Regarding Claim 13, Shalon et al. teach: A system for training a classification module of nonverbal audio events, the system comprising: an electronic earpiece having an in-ear microphone for capturing sound pressure present within an occluded ear canal; a sampler for sampling the stored audio signal present in a data source; a feature extractor for extracting a plurality of audio features from the sampled audio signal and validating the extracted audio features; a nonverbal audio event definer for receiving a nonverbal audio event definition corresponding to the captured audio signal; a trainer for training the classification module by associating the validated plurality of audio features to the received nonverbal audio event definition (See the rejection of claim 1).

Regarding Claim 14, Shalon et al. teach:  The system of claim 13, wherein the trainer is further configured to train the classification module to detect at least one of a health indicator, mood indicator, biosignal indicator, artefact indicator, command indicator, non-user induced event indicator, user induced event indicator (See rejection of claim 1, specifically [0066] The system can also be used to monitor and modify behaviors associated with eating disorders such as bulimia and anorexia, as well as to other behaviors including snoring, sleep apnea, bruxism, smoking, alcohol consumption, drug addiction, exercise and physical training, stuttering, panic disorders, attention deficit, hyperactivity disorders, or other disorders that have unique physiological, sound or motion characteristics (i.e. activities) that can be identified and monitored. [0087] The system can also measure the user's heart rate, heart rate coherence, breathing rate or breathing depth patterns or galvanic skin response to assess their stress, fear or anger level and then provide feedback to reduce the stress by, for example, talking the user through breathing exercises. This could be useful in proactively reducing violent activity and impulsive behavior. The galvanic skin response can also be correlated to the general mood of the user and the system can provide encouraging or funny verbal feedback to improve the user's mood. [0107] The data generated by the system for each subject can be integrated and/or aggregated into a flat or relational database containing the behavior related activity signatures collected from a plurality of subjects over a time period. By way of example, a database of the physical activity patterns or ingestion patterns of many subjects can be cross referenced to a database of their health, medical, exercise, drug use and/or weight records. By way of a second example, an aggregated database of the ingestion related motion or acoustic energy patterns detected for a plurality of users can be used to train the algorithms used to convert these patterns into classifications of ingestion behaviors. [0255] System 10 can utilize any physical activity indicator alone or a combination of base metabolic rate, physical activity, gender, age, height, weight, medical records, medical background, and health status of the individual to calculate the caloric expenditure and full energy balance of the user.).

Regarding Claim 15, Shalon et al. teach: The system of claim 13, wherein the trainer is further configured to train the classification module to determine a nonverbal audio event according to an in-ear audio signal captured by a health monitoring system (See rejection of claim 14).

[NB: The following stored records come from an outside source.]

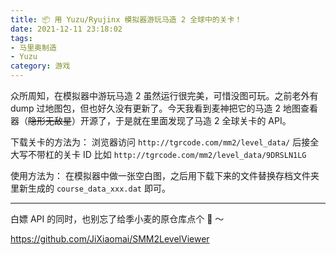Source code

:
 ```yaml
---
title: 📦 用 Yuzu/Ryujinx 模拟器游玩马造 2 全球中的关卡！
date: 2021-12-11 23:18:02
tags: 
- 马里奥制造
- Yuzu
category: 游戏
---
```


众所周知，在模拟器中游玩马造 2 虽然运行很完美，可惜没图可玩。之前老外有 dump 过地图包，但也好久没有更新了。今天我看到麦神把它的马造 2 地图查看器（~~隐形无敌星~~）开源了，于是就在里面发现了马造 2 全球关卡的 API。

下载关卡的方法为：
浏览器访问 ``http://tgrcode.com/mm2/level_data/`` 后接全大写不带杠的关卡 ID
比如 ``http://tgrcode.com/mm2/level_data/9DRSLN1LG``

使用方法为：
在模拟器中做一张空白图，之后用下载下来的文件替换存档文件夹里新生成的 ``course_data_xxx.dat`` 即可。

---

白嫖 API 的同时，也别忘了给季小麦的原仓库点个 🌟 ～

https://github.com/JiXiaomai/SMM2LevelViewer
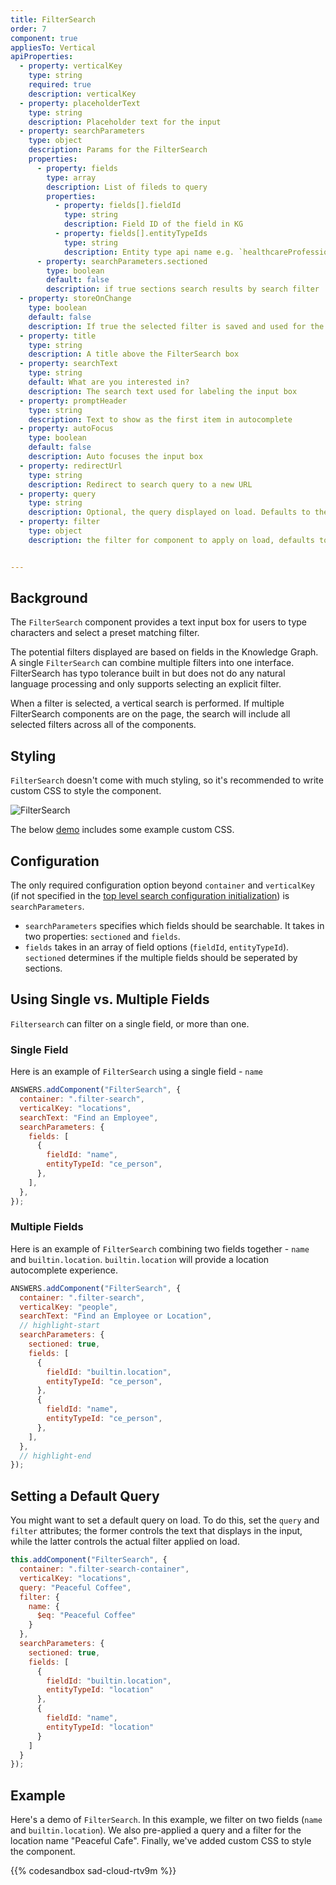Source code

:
 ```yaml
---
title: FilterSearch
order: 7
component: true
appliesTo: Vertical
apiProperties:
  - property: verticalKey
    type: string
    required: true
    description: verticalKey
  - property: placeholderText
    type: string
    description: Placeholder text for the input
  - property: searchParameters
    type: object
    description: Params for the FilterSearch
    properties:
      - property: fields
        type: array
        description: List of fileds to query
        properties:
          - property: fields[].fieldId
            type: string
            description: Field ID of the field in KG
          - property: fields[].entityTypeIds
            type: string
            description: Entity type api name e.g. `healthcareProfessional`, `ce_person`
      - property: searchParameters.sectioned
        type: boolean
        default: false
        description: if true sections search results by search filter
  - property: storeOnChange
    type: boolean
    default: false
    description: If true the selected filter is saved and used for the next search but it does not trigger a new search.
  - property: title
    type: string
    description: A title above the FilterSearch box
  - property: searchText
    type: string
    default: What are you interested in?
    description: The search text used for labeling the input box
  - property: promptHeader
    type: string
    description: Text to show as the first item in autocomplete
  - property: autoFocus
    type: boolean
    default: false
    description: Auto focuses the input box
  - property: redirectUrl
    type: string
    description: Redirect to search query to a new URL
  - property: query
    type: string
    description: Optional, the query displayed on load. Defaults to the query stored in the url (if any). Does not conduct a search.
  - property: filter
    type: object
    description: the filter for component to apply on load, defaults to the filter stored in the url (if any). For more information see the filter section of this [API documentation](https://developer.yext.com/docs/api-reference/#operation/KnowledgeApiServer.listEntities)


---
```


## Background

The `FilterSearch` component provides a text input box for users to type characters and select a preset matching filter.

The potential filters displayed are based on fields in the Knowledge Graph. A single `FilterSearch` can combine multiple filters into one interface. FilterSearch has typo tolerance built in but does not do any natural language processing and only supports selecting an explicit filter.

When a filter is selected, a vertical search is performed. If multiple FilterSearch components are on the page, the search will include all selected filters across all of the components.

## Styling

`FilterSearch` doesn't come with much styling, so it's recommended to write custom CSS to style the component. 

![FilterSearch](/img/docs/filter-search.png)

The below [demo](#example) includes some example custom CSS.

## Configuration

The only required configuration option beyond `container` and `verticalKey` (if not specified in the [top level search configuration initialization](/core-concepts/initialization)) is `searchParameters`. 

- `searchParameters` specifies which fields should be searchable. It takes in two properties: `sectioned` and `fields`.
- `fields` takes in an array of field options (`fieldId`, `entityTypeId`). `sectioned` determines if the multiple fields should be seperated by sections.

## Using Single vs. Multiple Fields
`Filtersearch` can filter on a single field, or more than one. 

### Single Field

Here is an example of `FilterSearch` using a single field - `name`

```js
ANSWERS.addComponent("FilterSearch", {
  container: ".filter-search",
  verticalKey: "locations",
  searchText: "Find an Employee",
  searchParameters: {
    fields: [
      {
        fieldId: "name",
        entityTypeId: "ce_person",
      },
    ],
  },
});
```

### Multiple Fields

Here is an example of `FilterSearch` combining two fields together - `name` and `builtin.location`.
`builtin.location` will provide a location autocomplete experience. 

```js
ANSWERS.addComponent("FilterSearch", {
  container: ".filter-search",
  verticalKey: "people",
  searchText: "Find an Employee or Location",
  // highlight-start
  searchParameters: {
    sectioned: true,
    fields: [
      {
        fieldId: "builtin.location",
        entityTypeId: "ce_person",
      },
      {
        fieldId: "name",
        entityTypeId: "ce_person",
      },
    ],
  },
  // highlight-end
});
```

## Setting a Default Query

You might want to set a default query on load. To do this, set the `query` and `filter` attributes; the former controls the text that displays in the input, while the latter controls the actual filter applied on load. 

```js
this.addComponent("FilterSearch", {
  container: ".filter-search-container",
  verticalKey: "locations",
  query: "Peaceful Coffee",
  filter: {
    name: {
      $eq: "Peaceful Coffee"
    }
  },
  searchParameters: {
    sectioned: true,
    fields: [
      {
        fieldId: "builtin.location",
        entityTypeId: "location"
      },
      {
        fieldId: "name",
        entityTypeId: "location"
      }
    ]
  }
});
```
## Example

Here's a demo of `FilterSearch`. In this example, we filter on two fields (`name` and `builtin.location`). We also pre-applied a query and a filter for the location name "Peaceful Cafe". Finally, we've added custom CSS to style the component. 

{{% codesandbox sad-cloud-rtv9m %}}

Regarding Claim 16, Shalon et al. teach: The system of claim 13, wherein the trainer is further configured to train the classification module to determine a nonverbal audio event according to an in-ear audio signal captured by an artefact removal system (See rejection of claim 14).

Regarding Claim 17, Shalon et al. teach: The system of claim 13, wherein the trainer is further configured to train the classification module to determine a nonverbal audio event according to an in-ear audio signal captured by a biosignal monitoring system (See rejection of claim 14).

Regarding Claim 18, Shalon et al. teach: The system of claim 13, wherein the trainer is further configured to train the classification module to determine a nonverbal audio event according to an in-ear audio signal captured by a silent interface (See rejection of claim 14 and also see [0071] … ambient noises in the user's immediate surroundings can be monitored through one or more sensors (e.g. microphones) positioned in or around the ear area, on the skull, neck, throat, chest, back or abdomen regions. [0075] The ambient noise or the noise of the speaker can be cancelled out from the microphone input using passive and active means such as a focusing diaphragm, …).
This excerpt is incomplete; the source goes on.